── Excerpted records ──
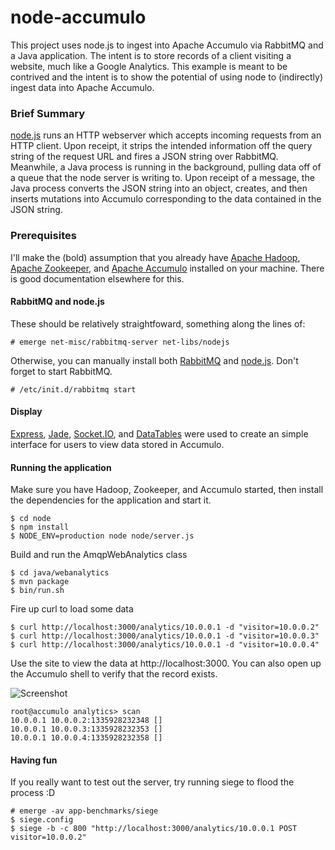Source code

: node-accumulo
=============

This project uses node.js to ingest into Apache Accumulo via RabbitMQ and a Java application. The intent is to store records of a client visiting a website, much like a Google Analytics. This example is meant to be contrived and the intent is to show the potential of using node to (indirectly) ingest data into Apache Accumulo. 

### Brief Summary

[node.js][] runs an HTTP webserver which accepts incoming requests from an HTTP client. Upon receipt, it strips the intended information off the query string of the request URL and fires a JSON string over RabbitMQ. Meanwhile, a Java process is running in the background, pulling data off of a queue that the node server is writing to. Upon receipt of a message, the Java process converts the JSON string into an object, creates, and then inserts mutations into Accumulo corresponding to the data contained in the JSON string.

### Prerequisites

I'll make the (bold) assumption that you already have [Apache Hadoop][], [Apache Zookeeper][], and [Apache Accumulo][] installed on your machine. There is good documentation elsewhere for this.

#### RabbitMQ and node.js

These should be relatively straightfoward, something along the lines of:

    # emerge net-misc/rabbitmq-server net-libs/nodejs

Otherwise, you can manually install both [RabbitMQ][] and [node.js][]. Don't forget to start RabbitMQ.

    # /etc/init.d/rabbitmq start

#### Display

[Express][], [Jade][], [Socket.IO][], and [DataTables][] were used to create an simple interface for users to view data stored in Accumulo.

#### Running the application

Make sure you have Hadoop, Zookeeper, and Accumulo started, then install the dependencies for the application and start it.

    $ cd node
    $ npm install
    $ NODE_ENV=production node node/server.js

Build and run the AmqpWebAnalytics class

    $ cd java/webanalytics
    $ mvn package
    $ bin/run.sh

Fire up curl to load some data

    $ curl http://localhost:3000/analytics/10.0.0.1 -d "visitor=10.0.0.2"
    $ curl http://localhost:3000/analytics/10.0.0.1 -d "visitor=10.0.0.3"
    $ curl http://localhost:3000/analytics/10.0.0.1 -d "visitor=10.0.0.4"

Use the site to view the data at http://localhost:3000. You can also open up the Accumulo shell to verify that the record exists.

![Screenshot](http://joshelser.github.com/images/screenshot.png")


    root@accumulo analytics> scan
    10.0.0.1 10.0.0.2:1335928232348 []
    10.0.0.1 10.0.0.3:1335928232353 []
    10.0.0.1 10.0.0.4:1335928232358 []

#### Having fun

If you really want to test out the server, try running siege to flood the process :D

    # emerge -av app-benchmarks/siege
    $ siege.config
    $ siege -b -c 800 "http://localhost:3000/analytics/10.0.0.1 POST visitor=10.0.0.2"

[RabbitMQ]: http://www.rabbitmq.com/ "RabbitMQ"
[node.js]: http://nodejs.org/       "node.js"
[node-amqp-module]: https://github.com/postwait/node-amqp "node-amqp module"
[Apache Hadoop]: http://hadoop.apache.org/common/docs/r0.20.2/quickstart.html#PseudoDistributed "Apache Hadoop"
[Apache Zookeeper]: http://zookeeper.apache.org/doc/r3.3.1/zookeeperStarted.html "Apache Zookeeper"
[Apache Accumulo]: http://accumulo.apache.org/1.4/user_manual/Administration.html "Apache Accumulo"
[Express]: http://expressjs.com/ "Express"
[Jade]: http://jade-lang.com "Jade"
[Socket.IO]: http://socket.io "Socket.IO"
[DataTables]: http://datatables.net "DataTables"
───
── Excerpted records ──
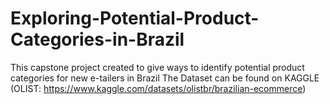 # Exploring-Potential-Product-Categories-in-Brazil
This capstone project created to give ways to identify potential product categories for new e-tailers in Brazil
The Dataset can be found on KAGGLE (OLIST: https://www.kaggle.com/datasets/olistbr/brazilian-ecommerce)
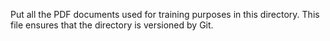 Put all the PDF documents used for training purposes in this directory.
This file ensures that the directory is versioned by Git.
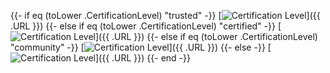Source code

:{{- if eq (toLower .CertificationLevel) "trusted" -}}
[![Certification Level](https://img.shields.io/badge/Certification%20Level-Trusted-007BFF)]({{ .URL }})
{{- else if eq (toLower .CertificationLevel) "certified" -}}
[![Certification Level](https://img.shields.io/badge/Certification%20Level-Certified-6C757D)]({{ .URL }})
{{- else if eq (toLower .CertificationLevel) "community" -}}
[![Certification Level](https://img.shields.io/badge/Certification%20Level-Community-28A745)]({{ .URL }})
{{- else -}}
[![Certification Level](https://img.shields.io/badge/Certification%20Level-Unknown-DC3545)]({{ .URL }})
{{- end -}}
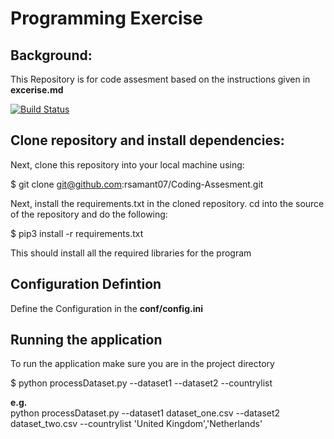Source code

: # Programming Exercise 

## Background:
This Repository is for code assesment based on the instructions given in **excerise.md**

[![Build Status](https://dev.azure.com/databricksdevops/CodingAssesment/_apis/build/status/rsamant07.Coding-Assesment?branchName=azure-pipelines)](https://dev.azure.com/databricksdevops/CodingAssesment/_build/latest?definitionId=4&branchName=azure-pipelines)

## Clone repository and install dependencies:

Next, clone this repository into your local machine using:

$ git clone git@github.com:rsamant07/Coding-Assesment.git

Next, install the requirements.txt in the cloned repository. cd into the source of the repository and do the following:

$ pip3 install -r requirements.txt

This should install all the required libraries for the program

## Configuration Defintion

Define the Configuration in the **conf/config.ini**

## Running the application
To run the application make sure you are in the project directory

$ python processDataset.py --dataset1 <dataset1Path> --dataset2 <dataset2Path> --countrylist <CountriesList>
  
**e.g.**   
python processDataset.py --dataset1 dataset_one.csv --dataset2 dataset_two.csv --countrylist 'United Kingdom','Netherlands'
───
### [Task requirements]
For the listing above, print only the lines starting at the line containing "### Prerequisites" and ending at the line containing "#### Display", exactly, both included.

### [Finished task]
### Prerequisites

I'll make the (bold) assumption that you already have [Apache Hadoop][], [Apache Zookeeper][], and [Apache Accumulo][] installed on your machine. There is good documentation elsewhere for this.

#### RabbitMQ and node.js

These should be relatively straightfoward, something along the lines of:

    # emerge net-misc/rabbitmq-server net-libs/nodejs

Otherwise, you can manually install both [RabbitMQ][] and [node.js][]. Don't forget to start RabbitMQ.

    # /etc/init.d/rabbitmq start

#### Display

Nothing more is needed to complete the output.